Les priorités portées par BirdLife qui représente la LPO à la COP au Brésil :
1. Renforcer la conservation des oiseaux marins
Adoption d’une résolution sur les flyways marins
- Réponse aux pressions majeures : captures accidentelles/bycatch, pollution, changement climatique
- Les oiseaux marins sont le groupe d’oiseaux le plus menacé au monde
- Nous insistions sur l’urgence d’un cadre global coordonné pour les océans
2. Lutter contre les captures accidentelles (bycatch)
- Jusqu’à 1 million d’oiseaux marins tués chaque année dans les pêcheries
- Nécessité d’une résolution claire, opérationnelle et contraignante
Nous recommandons :
- Une définition robuste du bycatch
- Des obligations différenciées selon les annexes CMS
- Des mesures concrètes de mitigation
3. Combattre les prélèvements illégaux et non durables (Illegal killing of Birds)

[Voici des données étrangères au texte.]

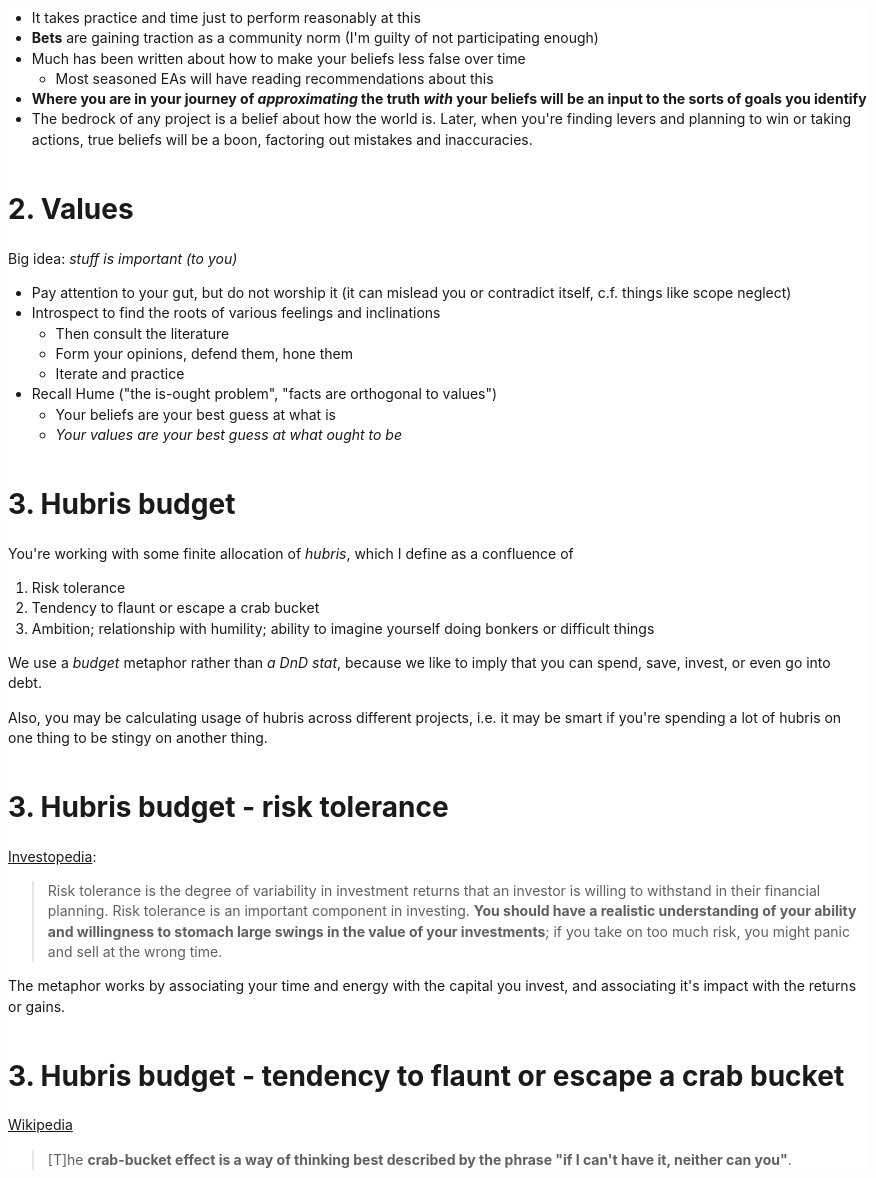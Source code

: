 - It takes practice and time just to perform reasonably at this
- **Bets** are gaining traction as a community norm (I'm guilty of not participating enough) 
- Much has been written about how to make your beliefs less false over time 
    - Most seasoned EAs will have reading recommendations about this 
- **Where you are in your journey of _approximating_ the truth _with_ your beliefs will be an input to the sorts of goals you identify**
- The bedrock of any project is a belief about how the world is. Later, when you're finding levers and planning to win or taking actions, true beliefs will be a boon, factoring out mistakes and inaccuracies. 

# 2. Values

Big idea: _stuff is important (to you)_ 

- Pay attention to your gut, but do not worship it (it can mislead you or contradict itself, c.f. things like scope neglect)
- Introspect to find the roots of various feelings and inclinations
    - Then consult the literature
    - Form your opinions, defend them, hone them
    - Iterate and practice
- Recall Hume ("the is-ought problem", "facts are orthogonal to values")
    - Your beliefs are your best guess at what is
    - _Your values are your best guess at what ought to be_

# 3. Hubris budget

You're working with some finite allocation of _hubris_, which I define as a confluence of 

1. Risk tolerance
2. Tendency to flaunt or escape a crab bucket
3. Ambition; relationship with humility; ability to imagine yourself doing bonkers or difficult things

We use a _budget_ metaphor rather than _a DnD stat_, because we like to imply that you can spend, save, invest, or even go into debt. 

Also, you may be calculating usage of hubris across different projects, i.e. it may be smart if you're spending a lot of hubris on one thing to be stingy on another thing. 

# 3. Hubris budget - risk tolerance

[Investopedia](https://www.investopedia.com/terms/r/risktolerance.asp): 
> Risk tolerance is the degree of variability in investment returns that an investor is willing to withstand in their financial planning. Risk tolerance is an important component in investing. **You should have a realistic understanding of your ability and willingness to stomach large swings in the value of your investments**; if you take on too much risk, you might panic and sell at the wrong time.

The metaphor works by associating your time and energy with the capital you invest, and associating it's impact with the returns or gains. 

# 3. Hubris budget - tendency to flaunt or escape a crab bucket
[Wikipedia](https://en.wikipedia.org/wiki/Crab_mentality)
> [T]he **crab-bucket effect is a way of thinking best described by the phrase "if I can't have it, neither can you"**.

- Création d’une initiative mondiale contre le prélèvement illégal
- Intégration des enjeux de consommation et de commerce
Point clé : la majorité des espèces migratrices consommées en Afrique-Eurasie le sont illégalement
4. Protéger les habitats et la connectivité écologique
- Adoption du cadre de suivi du Samarkand Strategic Plan (2024–2032)

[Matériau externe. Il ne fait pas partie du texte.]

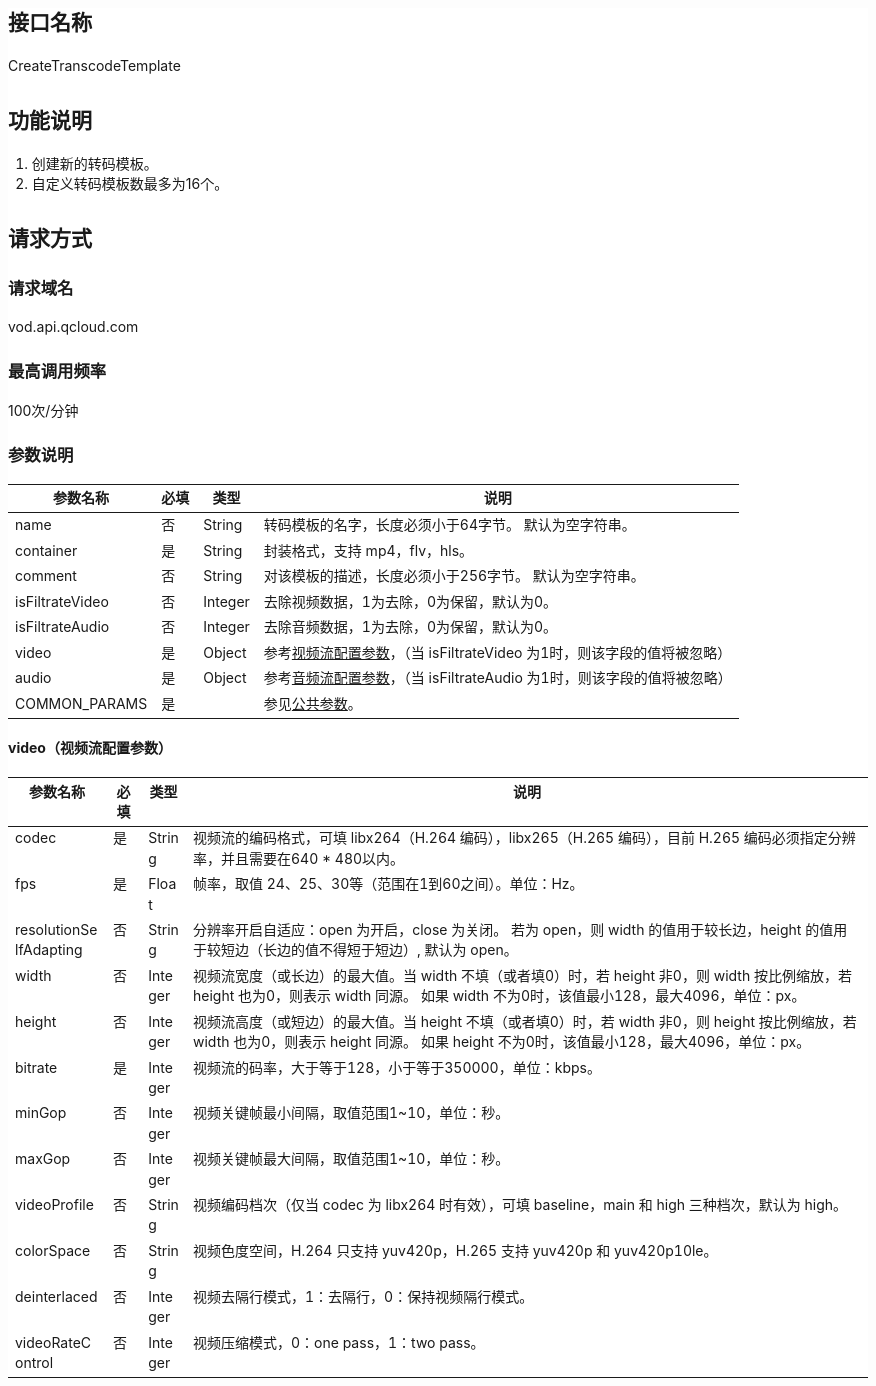 ## 接口名称
CreateTranscodeTemplate

## 功能说明
1. 创建新的转码模板。
2. 自定义转码模板数最多为16个。

## 请求方式

### 请求域名
vod.api.qcloud.com

### 最高调用频率
100次/分钟

### 参数说明
| 参数名称 | 必填 | 类型 | 说明 |
|---------|---------|---------|---------|
| name | 否 | String | 转码模板的名字，长度必须小于64字节。 默认为空字符串。 |
| container | 是 | String | 封装格式，支持 mp4，flv，hls。 |
| comment | 否 | String | 对该模板的描述，长度必须小于256字节。 默认为空字符串。 |
| isFiltrateVideo | 否 | Integer | 去除视频数据，1为去除，0为保留，默认为0。 |
| isFiltrateAudio | 否 | Integer | 去除音频数据，1为去除，0为保留，默认为0。 |
| video | 是 | Object | 参考[视频流配置参数](#video.EF.BC.88.E8.A7.86.E9.A2.91.E6.B5.81.E9.85.8D.E7.BD.AE.E5.8F.82.E6.95.B0.EF.BC.89)，（当 isFiltrateVideo 为1时，则该字段的值将被忽略） |
| audio | 是 | Object | 参考[音频流配置参数](#audio.EF.BC.88.E9.9F.B3.E9.A2.91.E6.B5.81.E9.85.8D.E7.BD.AE.E5.8F.82.E6.95.B0.EF.BC.89)，（当 isFiltrateAudio 为1时，则该字段的值将被忽略） |
| COMMON_PARAMS | 是 |  | 参见[公共参数](/document/api/213/6976)。 |

#### video（视频流配置参数）
| 参数名称 | 必填 | 类型 | 说明 |
|---------|---------|---------|---------|
| codec | 是 | String | 视频流的编码格式，可填 libx264（H.264 编码），libx265（H.265 编码），目前 H.265 编码必须指定分辨率，并且需要在640 * 480以内。 |
| fps | 是 | Float | 帧率，取值 24、25、30等（范围在1到60之间）。单位：Hz。 |
| resolutionSelfAdapting| 否 | String | 分辨率开启自适应：open 为开启，close 为关闭。 若为 open，则 width 的值用于较长边，height 的值用于较短边（长边的值不得短于短边）, 默认为 open。 |
| width | 否 | Integer | 视频流宽度（或长边）的最大值。当 width 不填（或者填0）时，若 height 非0，则 width 按比例缩放，若 height 也为0，则表示 width 同源。 如果 width 不为0时，该值最小128，最大4096，单位：px。 |
| height | 否 | Integer | 视频流高度（或短边）的最大值。当 height 不填（或者填0）时，若 width 非0，则 height 按比例缩放，若 width 也为0，则表示 height 同源。 如果 height 不为0时，该值最小128，最大4096，单位：px。 |
| bitrate | 是 | Integer | 视频流的码率，大于等于128，小于等于350000，单位：kbps。 |
| minGop | 否 | Integer | 视频关键帧最小间隔，取值范围1~10，单位：秒。 |
| maxGop | 否 | Integer | 视频关键帧最大间隔，取值范围1~10，单位：秒。 |
| videoProfile | 否 | String | 视频编码档次（仅当 codec 为 libx264 时有效），可填 baseline，main 和 high 三种档次，默认为 high。 |
| colorSpace | 否 | String | 视频色度空间，H.264 只支持 yuv420p，H.265 支持 yuv420p 和 yuv420p10le。 |
| deinterlaced | 否 | Integer | 视频去隔行模式，1：去隔行，0：保持视频隔行模式。 |
| videoRateControl | 否 | Integer | 视频压缩模式，0：one pass，1：two pass。|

- Intégration des Key Biodiversity Areas (KBA) comme outil central
Nous appuyons :
- de sécuriser les sites critiques et les corridors migratoires
- sur le constat que seulement ≈50 % des habitats clés sont aujourd’hui protégés
5. Accélérer les plans d’action pour espèces prioritaires
- Plan d’action pour l’Aigle des steppes
- Programme pour les vautours (Afrique-Eurasie et Amériques)

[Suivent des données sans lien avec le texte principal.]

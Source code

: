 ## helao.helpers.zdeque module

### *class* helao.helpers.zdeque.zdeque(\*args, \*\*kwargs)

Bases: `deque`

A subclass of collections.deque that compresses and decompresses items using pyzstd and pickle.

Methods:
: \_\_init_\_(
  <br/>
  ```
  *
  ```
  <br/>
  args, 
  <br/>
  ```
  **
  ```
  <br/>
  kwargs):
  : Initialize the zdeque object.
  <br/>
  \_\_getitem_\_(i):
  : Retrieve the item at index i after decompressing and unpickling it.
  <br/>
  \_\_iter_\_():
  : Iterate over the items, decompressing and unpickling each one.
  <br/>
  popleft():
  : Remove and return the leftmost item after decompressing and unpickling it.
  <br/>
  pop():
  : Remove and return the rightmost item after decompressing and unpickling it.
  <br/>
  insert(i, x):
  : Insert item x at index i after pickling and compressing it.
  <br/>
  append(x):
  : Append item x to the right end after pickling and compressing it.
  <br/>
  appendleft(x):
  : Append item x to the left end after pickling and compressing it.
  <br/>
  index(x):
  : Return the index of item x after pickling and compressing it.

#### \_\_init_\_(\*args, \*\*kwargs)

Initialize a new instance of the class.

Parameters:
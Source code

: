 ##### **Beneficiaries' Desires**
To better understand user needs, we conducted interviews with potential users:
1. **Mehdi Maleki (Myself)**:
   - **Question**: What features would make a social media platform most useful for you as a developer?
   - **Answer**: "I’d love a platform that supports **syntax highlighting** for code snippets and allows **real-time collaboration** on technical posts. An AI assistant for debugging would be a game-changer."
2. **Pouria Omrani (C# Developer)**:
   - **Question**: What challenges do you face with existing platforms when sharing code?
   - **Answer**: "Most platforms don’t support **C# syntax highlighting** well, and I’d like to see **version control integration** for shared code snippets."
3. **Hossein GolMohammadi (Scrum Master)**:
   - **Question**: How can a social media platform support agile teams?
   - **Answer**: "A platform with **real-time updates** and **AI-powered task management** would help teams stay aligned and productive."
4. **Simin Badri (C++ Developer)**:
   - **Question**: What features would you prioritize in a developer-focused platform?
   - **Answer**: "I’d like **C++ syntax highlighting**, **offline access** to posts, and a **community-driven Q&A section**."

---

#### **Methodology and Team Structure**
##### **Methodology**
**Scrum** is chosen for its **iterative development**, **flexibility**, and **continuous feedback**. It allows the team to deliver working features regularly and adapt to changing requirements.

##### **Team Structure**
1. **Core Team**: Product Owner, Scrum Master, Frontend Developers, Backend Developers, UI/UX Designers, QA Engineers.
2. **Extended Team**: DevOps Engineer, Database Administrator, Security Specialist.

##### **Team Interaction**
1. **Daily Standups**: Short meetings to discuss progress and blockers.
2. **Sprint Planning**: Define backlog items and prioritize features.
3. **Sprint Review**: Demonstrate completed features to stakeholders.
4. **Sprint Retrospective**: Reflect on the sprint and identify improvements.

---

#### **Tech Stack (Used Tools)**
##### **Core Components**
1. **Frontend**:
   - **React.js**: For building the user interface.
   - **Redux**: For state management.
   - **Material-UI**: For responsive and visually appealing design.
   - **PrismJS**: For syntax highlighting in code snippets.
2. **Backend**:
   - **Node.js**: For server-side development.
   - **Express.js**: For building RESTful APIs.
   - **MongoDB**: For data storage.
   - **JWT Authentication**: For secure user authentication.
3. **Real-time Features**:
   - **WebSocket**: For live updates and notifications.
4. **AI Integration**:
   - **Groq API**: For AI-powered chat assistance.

- Nouvelles inscriptions d’espèces dont 3 limicoles qui sont encore sur la liste des espèces chassables des Antilles françaises : Hudsonian Whimbrel/Courlis corlieu hudsonien Hudsonian Godwit/Barge hudsonienne & Lesser Yellowlegs/Petit Chevalier
Nous appuyons la logique de passer de l’engagement global à des plans multi-espèces opérationnels et demandons le retrait de la liste des espèces chassables de l’ensemble des limicoles dans un mauvais statut de conservation sur la voie de migration ouest-atlantique.
6. Réduire les menaces émergentes
Nous appelons à :
- une approche de précaution stricte sur l’exploitation minière en eaux profondes
- un renforcement des actions contre : l’empoisonnement (e.g. plomb, anti-inflammatoire non stéroïdien), les infrastructures dangereuses & le changement climatique
Nous appuyons un refus clair et catégorique d’autoriser des activités à fort impact en contexte d’incertitude scientifique
7. Renforcer la coopération internationale par flyway
- Développement du CMS Americas Flyways Framework
- Coordination accrue entre États car la conservation des migrateurs est nécessairement transfrontalière.
Une mobilisation forte de la société civile et de BirdLife sur place :
- Environ 40 délégués BirdLife présents
- Participation active aux négociations et aux événements parallèles
- Contribution à une déclaration commune des ONG
- Plusieurs side-events clés illustrent ces priorités : oiseaux marins, rapaces, connectivité, énergie…
La LPO, en tant que partenaire de BirdLife, soutient pleinement ces orientations et appelle les États à :
- Passer de l’ambition à l’action concrète d’ici 2030
- Renforcer les obligations internationales, notamment sur :
- le bycatch
- le prélèvement illégal
- Protéger effectivement les habitats critiques et les corridors
- Appliquer le principe de précaution face aux nouvelles pressions (mines, énergie, pollution)
Le succès de la COP15 se mesurera non pas aux textes adoptés, mais à la restauration effective des populations dans la nature
La CMS COP15 constitue une opportunité décisive pour inverser le déclin des espèces migratrices.
Pour la LPO et BirdLife, l’enjeu est clair : transformer les engagements internationaux en actions mesurables, coordonnées et efficaces sur le terrain.